Uma abordagem centrada no aluno, estratégia para prevenção da violência escolar- análise e reflexão da teoria de Carl R. Rogers. • The student-centered learning, a strategy to prevent Bullying.






            O presente artigo tem por objetivo analisar a obra de Carl R. Rogers intitulada “Tornar-se pessoa”, promovendo reflexões e levantando estratégias a um ensino voltado para a liberdade do aluno, focada em sua experiência e aberta ao questionamento pessoal. Uma maneira a permitir o crescimento efetivo, individual e em grupo, promovendo a consciência e compreensão mútuas e prevenindo a soberania da violência e competição.

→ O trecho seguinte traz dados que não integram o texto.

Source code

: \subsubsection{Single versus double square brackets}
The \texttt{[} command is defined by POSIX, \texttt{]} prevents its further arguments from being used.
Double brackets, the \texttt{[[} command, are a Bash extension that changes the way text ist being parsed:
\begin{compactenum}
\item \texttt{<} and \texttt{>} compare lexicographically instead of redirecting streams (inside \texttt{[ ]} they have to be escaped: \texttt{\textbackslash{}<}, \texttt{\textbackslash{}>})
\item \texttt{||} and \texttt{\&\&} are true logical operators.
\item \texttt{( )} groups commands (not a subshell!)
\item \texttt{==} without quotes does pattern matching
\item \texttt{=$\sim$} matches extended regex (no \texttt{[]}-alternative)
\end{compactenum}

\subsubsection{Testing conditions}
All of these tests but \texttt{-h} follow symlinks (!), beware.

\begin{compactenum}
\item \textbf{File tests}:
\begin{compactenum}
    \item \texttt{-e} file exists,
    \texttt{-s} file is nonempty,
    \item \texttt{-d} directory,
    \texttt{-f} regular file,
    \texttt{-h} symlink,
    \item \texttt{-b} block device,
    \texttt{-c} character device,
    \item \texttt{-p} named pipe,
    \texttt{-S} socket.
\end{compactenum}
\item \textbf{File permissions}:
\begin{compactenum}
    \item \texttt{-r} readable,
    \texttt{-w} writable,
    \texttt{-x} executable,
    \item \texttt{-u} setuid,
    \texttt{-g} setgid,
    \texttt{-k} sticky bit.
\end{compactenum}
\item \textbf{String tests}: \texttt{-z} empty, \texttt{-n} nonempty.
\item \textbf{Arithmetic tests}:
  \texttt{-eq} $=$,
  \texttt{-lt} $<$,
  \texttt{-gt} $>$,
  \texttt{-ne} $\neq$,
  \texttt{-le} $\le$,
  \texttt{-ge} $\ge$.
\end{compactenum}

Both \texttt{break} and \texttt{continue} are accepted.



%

            Rogers inicia sua obra expondo experiências pessoais que o levaram a teorizar e colocar em prática sua visão de processo terapêutico ideal e, posteriormente, construiu associações com o contexto escolar, transpondo a terapia focada no cliente ao ensino focado no aluno e, felizmente, observou os mesmos excelentes e duradouros resultados. Antes de tudo, a teoria rogeriana se pauta no objetivo de dar liberdade ao cliente ou ao aluno de se expressar conforme sua própria consciência de sofrimento e/ou demanda, constituindo em uma técnica que não visa somente a exposição ativa de um “detentor do saber” a um aluno/cliente que se posiciona passivamente e absorve tudo o que lhe é imposto. Ao contrário, a técnica diz respeito a abrir um espaço para que seja comunicado pelo aluno ou cliente o assunto a ser conversado e consequentemente a direção do movimento, tanto no processo terapêutico, quanto no processo de ensino.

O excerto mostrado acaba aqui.